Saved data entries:
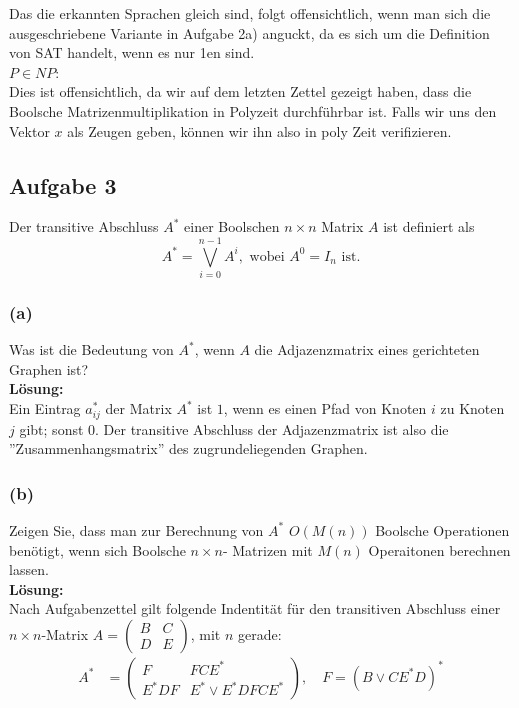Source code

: \documentclass[11pt,a4paper,ngerman]{article}
\begin{document}
Das die erkannten Sprachen gleich sind, folgt offensichtlich, wenn man sich die ausgeschriebene Variante in Aufgabe 2a) anguckt,
da es sich um die Definition von SAT handelt, wenn es nur 1en sind.\\

$P \in NP$:\\
Dies ist offensichtlich, da wir auf dem letzten Zettel gezeigt haben, dass die Boolsche Matrizenmultiplikation in Polyzeit durchführbar ist.
Falls wir uns den Vektor $x$ als Zeugen geben, können wir ihn also in poly Zeit verifizieren.

\subsection*{Aufgabe 3}

Der transitive Abschluss $A^*$ einer Boolschen $n \times n$ Matrix $A$ ist definiert als
\begin{equation*}
    A^* = \overset{n-1}{\underset{i=0}{\bigvee}} A^i,\text{ wobei }A^0 = I_n\text{ ist.}
\end{equation*}

\subsubsection*{(a)}
Was ist die Bedeutung von $A^*$, wenn $A$ die Adjazenzmatrix eines gerichteten Graphen ist?\\

\textbf{Lösung:}\\
Ein Eintrag $a^{*}_{ij}$ der Matrix $A^*$ ist $1$, wenn es einen Pfad von Knoten $i$ zu Knoten $j$ gibt; sonst $0$. Der transitive Abschluss der Adjazenzmatrix ist also die ''Zusammenhangsmatrix'' des zugrundeliegenden Graphen.

\subsubsection*{(b)}
Zeigen Sie, dass man zur Berechnung von $A^*$ $O(M(n))$ Boolsche Operationen benötigt, wenn sich Boolsche $n \times n$- Matrizen mit $M(n)$ Operaitonen berechnen lassen.\\

\textbf{Lösung:}\\
Nach Aufgabenzettel gilt folgende Indentität für den transitiven Abschluss einer $n \times n$-Matrix
$ A = \left(\begin{array}{cc} 
        B & C \\
        D & E
      \end{array} \right)$, mit $n$ gerade:
\begin{equation*}\begin{split}
A^* &= \left(\begin{array}{cc}
        F & FCE^* \\
        E^* DF & E^* \lor E^*DFCE^*
       \end{array} \right), \quad
        F = (B \lor CE^*D)^*
\end{split}\end{equation*}
\end{document}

What is needed: All lines from the one containing "E^* DF & E^* \lor E^*DFCE^*" through the end of the data, and no others, are to be given again word for word.

Your response:
        E^* DF & E^* \lor E^*DFCE^*
       \end{array} \right), \quad
        F = (B \lor CE^*D)^*
\end{split}\end{equation*}
\end{document}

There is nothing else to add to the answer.